Stored data
------------------------------------------------------------

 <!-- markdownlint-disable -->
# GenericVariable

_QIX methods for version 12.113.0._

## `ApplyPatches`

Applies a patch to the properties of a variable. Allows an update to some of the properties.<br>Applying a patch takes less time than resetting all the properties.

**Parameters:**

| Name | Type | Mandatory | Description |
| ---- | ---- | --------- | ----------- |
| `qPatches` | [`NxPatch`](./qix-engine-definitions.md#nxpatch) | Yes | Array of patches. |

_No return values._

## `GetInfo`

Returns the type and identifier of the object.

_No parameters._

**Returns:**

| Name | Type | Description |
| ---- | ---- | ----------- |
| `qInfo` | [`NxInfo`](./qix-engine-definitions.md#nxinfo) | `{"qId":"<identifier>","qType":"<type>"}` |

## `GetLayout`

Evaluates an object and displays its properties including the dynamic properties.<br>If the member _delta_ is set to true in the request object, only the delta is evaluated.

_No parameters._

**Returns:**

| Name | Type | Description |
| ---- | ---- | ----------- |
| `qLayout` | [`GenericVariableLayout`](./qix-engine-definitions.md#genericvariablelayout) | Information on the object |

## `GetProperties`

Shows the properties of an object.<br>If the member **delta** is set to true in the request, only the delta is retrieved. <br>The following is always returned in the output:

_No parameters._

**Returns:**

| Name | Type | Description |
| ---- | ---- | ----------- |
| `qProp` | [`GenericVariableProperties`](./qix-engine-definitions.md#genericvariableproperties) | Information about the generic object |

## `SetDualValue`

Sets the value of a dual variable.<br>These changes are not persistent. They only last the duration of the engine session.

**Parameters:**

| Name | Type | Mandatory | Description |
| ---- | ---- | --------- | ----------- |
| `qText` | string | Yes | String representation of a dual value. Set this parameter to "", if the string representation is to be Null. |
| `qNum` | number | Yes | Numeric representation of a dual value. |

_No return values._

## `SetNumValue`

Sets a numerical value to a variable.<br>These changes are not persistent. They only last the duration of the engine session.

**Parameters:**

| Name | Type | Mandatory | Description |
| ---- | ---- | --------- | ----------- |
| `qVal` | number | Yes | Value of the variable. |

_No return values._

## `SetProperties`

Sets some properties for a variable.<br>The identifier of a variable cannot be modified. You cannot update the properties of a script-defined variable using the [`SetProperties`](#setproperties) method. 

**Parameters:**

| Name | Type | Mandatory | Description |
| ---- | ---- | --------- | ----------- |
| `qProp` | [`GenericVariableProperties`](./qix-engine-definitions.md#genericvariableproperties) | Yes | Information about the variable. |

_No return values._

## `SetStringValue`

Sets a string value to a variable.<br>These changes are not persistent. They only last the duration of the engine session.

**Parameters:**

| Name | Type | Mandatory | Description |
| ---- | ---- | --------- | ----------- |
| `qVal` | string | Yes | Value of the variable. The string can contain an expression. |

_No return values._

------------------------------------------------------------

_Task brief:_ The data above should be reproduced in full, word for word.

_Solution to this problem:_
 <!-- markdownlint-disable -->
# GenericVariable

_QIX methods for version 12.113.0._

## `ApplyPatches`

Applies a patch to the properties of a variable. Allows an update to some of the properties.<br>Applying a patch takes less time than resetting all the properties.

**Parameters:**

| Name | Type | Mandatory | Description |
| ---- | ---- | --------- | ----------- |
| `qPatches` | [`NxPatch`](./qix-engine-definitions.md#nxpatch) | Yes | Array of patches. |

_No return values._

## `GetInfo`

Returns the type and identifier of the object.

_No parameters._

**Returns:**

| Name | Type | Description |
| ---- | ---- | ----------- |
| `qInfo` | [`NxInfo`](./qix-engine-definitions.md#nxinfo) | `{"qId":"<identifier>","qType":"<type>"}` |

## `GetLayout`

Evaluates an object and displays its properties including the dynamic properties.<br>If the member _delta_ is set to true in the request object, only the delta is evaluated.

_No parameters._

**Returns:**

| Name | Type | Description |
| ---- | ---- | ----------- |
| `qLayout` | [`GenericVariableLayout`](./qix-engine-definitions.md#genericvariablelayout) | Information on the object |

## `GetProperties`

Shows the properties of an object.<br>If the member **delta** is set to true in the request, only the delta is retrieved. <br>The following is always returned in the output:

_No parameters._

**Returns:**

| Name | Type | Description |
| ---- | ---- | ----------- |
| `qProp` | [`GenericVariableProperties`](./qix-engine-definitions.md#genericvariableproperties) | Information about the generic object |

## `SetDualValue`

Sets the value of a dual variable.<br>These changes are not persistent. They only last the duration of the engine session.

**Parameters:**

| Name | Type | Mandatory | Description |
| ---- | ---- | --------- | ----------- |
| `qText` | string | Yes | String representation of a dual value. Set this parameter to "", if the string representation is to be Null. |
| `qNum` | number | Yes | Numeric representation of a dual value. |

_No return values._

## `SetNumValue`

Sets a numerical value to a variable.<br>These changes are not persistent. They only last the duration of the engine session.

**Parameters:**

| Name | Type | Mandatory | Description |
| ---- | ---- | --------- | ----------- |
| `qVal` | number | Yes | Value of the variable. |

_No return values._

## `SetProperties`

Sets some properties for a variable.<br>The identifier of a variable cannot be modified. You cannot update the properties of a script-defined variable using the [`SetProperties`](#setproperties) method. 

**Parameters:**

| Name | Type | Mandatory | Description |
| ---- | ---- | --------- | ----------- |
| `qProp` | [`GenericVariableProperties`](./qix-engine-definitions.md#genericvariableproperties) | Yes | Information about the variable. |

_No return values._

## `SetStringValue`

Sets a string value to a variable.<br>These changes are not persistent. They only last the duration of the engine session.

**Parameters:**

| Name | Type | Mandatory | Description |
| ---- | ---- | --------- | ----------- |
| `qVal` | string | Yes | Value of the variable. The string can contain an expression. |

_No return values._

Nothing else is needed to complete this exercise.